One of the most important software planning data sources is the software project itself. Once a project is underway, your goal as a project manager is to predict if the project is still on track. It makes sense that the very best source of data to predict the remainder of the project is the work completed so far as this is effectively high quality calibration data.

Prior to starting a project you can imagine the estimates you are using as being calibrated by some external reference, whether that's data-led or judgement-led. Either way the act of up front estimation is essentially analysing a work breakdown calibrated against an expected effort profile for similar work done by a similar team.

Re-calibrate as soon as you can

One of the easiest ways to improve the quality of software planning once a project is underway is to re-calibrate the remaining estimates based on the work completed so far. You should be aiming to switch as soon as you can from external to internal calibration to produce highly accurate estimates for the remainder of the project.

In many projects actual effort is only tracked at a resolution-level, with tasks, sprints or milestones being marked as 'Done', but without recording how long they took - this is throwing away your most valuable data! Even velocity burn-down tracking merges the signals of estimate variance and velocity variance into a single conflated datapoint.

Error-adjusted work breakdown

An error-adjusted work breakdown that is up to date, is a project management super-power as it lets you re-calibrate the estimates for the remainder of the project using the best available information. The only way to get that information is to track the actual effort that is being applied to each item in the work breakdown so far, and if you can find a way to do that easily, it will pay you back a hundred-fold.

2. Estimate variance by source

Speaking of estimates... where do they come from in the first place?
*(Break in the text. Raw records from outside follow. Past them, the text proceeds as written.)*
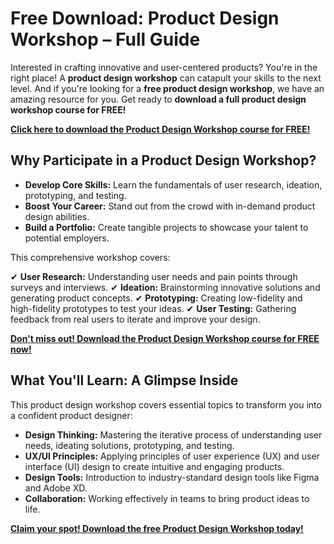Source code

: # Free Download: Product Design Workshop – Full Guide

Interested in crafting innovative and user-centered products? You're in the right place! A **product design workshop** can catapult your skills to the next level. And if you're looking for a **free product design workshop**, we have an amazing resource for you.  Get ready to **download a full product design workshop course for FREE!**

[**Click here to download the Product Design Workshop course for FREE!**](https://udemywork.com/product-design-workshop)

## Why Participate in a Product Design Workshop?

*   **Develop Core Skills:** Learn the fundamentals of user research, ideation, prototyping, and testing.
*   **Boost Your Career:** Stand out from the crowd with in-demand product design abilities.
*   **Build a Portfolio:** Create tangible projects to showcase your talent to potential employers.

This comprehensive workshop covers:

✔ **User Research:** Understanding user needs and pain points through surveys and interviews.
✔ **Ideation:** Brainstorming innovative solutions and generating product concepts.
✔ **Prototyping:** Creating low-fidelity and high-fidelity prototypes to test your ideas.
✔ **User Testing:** Gathering feedback from real users to iterate and improve your design.

[**Don't miss out! Download the Product Design Workshop course for FREE now!**](https://udemywork.com/product-design-workshop)

## What You'll Learn: A Glimpse Inside

This product design workshop covers essential topics to transform you into a confident product designer:

*   **Design Thinking:** Mastering the iterative process of understanding user needs, ideating solutions, prototyping, and testing.
*   **UX/UI Principles:** Applying principles of user experience (UX) and user interface (UI) design to create intuitive and engaging products.
*   **Design Tools:** Introduction to industry-standard design tools like Figma and Adobe XD.
*   **Collaboration:** Working effectively in teams to bring product ideas to life.

[**Claim your spot! Download the free Product Design Workshop today!**](https://udemywork.com/product-design-workshop)
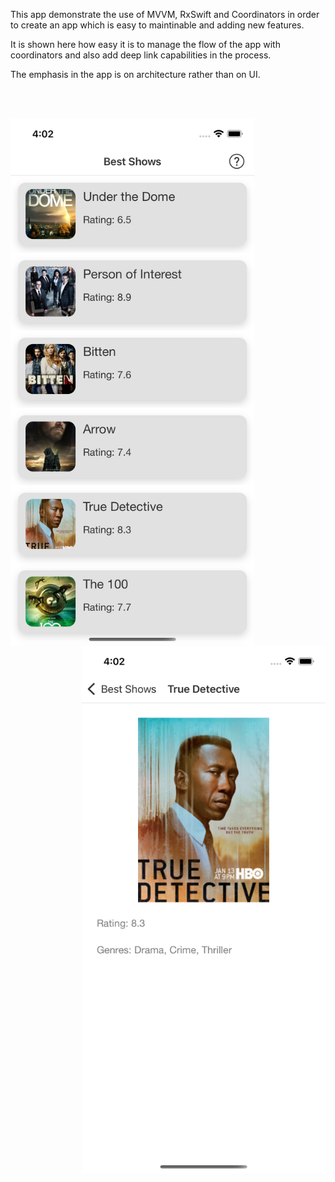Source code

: This app demonstrate the use of MVVM, RxSwift and Coordinators in order to create an app which is easy to maintinable and adding new features.

It is shown here how easy it is to manage the flow of the app with coordinators and also add deep link capabilities in the process.

The emphasis in the app is on architecture rather than on UI.

<br/><br/>

<p align="middle">
  <img src="Screenshots/screenshot_1.png" width="390" height="844" align="left">
  <img src="Screenshots/screenshot_2.png" width="390" height="844" align="right">
</p>
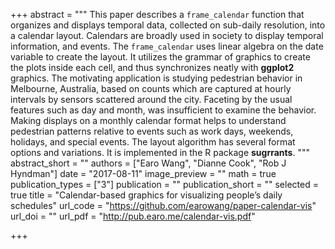 +++
abstract = """
This paper describes a `frame_calendar` function that organizes and displays temporal data, collected on sub-daily resolution, into a calendar layout. Calendars are broadly used in society to display temporal information, and events. The `frame_calendar` uses linear algebra on the date variable to create the layout. It utilizes the grammar of graphics to create the plots inside each cell, and thus synchronizes neatly with **ggplot2** graphics. The motivating application is studying pedestrian behavior in Melbourne, Australia, based on counts which are captured at hourly intervals by sensors scattered around the city. Faceting by the usual features such as day and month, was insufficient to examine the behavior. Making displays on a monthly calendar format helps to understand pedestrian patterns relative to events such as work days, weekends, holidays, and special events. The layout algorithm has several format options and variations. It is implemented in the R package **sugrrants**.
"""
abstract_short = ""
authors = ["Earo Wang", "Dianne Cook", "Rob J Hyndman"]
date = "2017-08-11"
image_preview = ""
math = true
publication_types = ["3"]
publication = ""
publication_short = ""
selected = true
title = "Calendar-based graphics for visualizing people’s daily schedules"
url_code = "https://github.com/earowang/paper-calendar-vis"
url_doi = ""
url_pdf = "http://pub.earo.me/calendar-vis.pdf"

+++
Best practice today is probably to reach a consensus view across a number of engineers. This might mean taking an arithmetic aggregate based on all inputs, or simply debating the point until everyone agrees. There's some value in that latter approach because a discussion gets to happen that gets everyone aligned, but truthfully, its probably overkill to discuss every estimate like this - only the truly divergent estimates will warrant an in-depth conversation. There's also a lot of potential for group-think to dominate here if it is done face-to-face. Even with planning-poker inspired private estimates there's an underlying social pressure to be 'in-the-ballpark' amongst peers.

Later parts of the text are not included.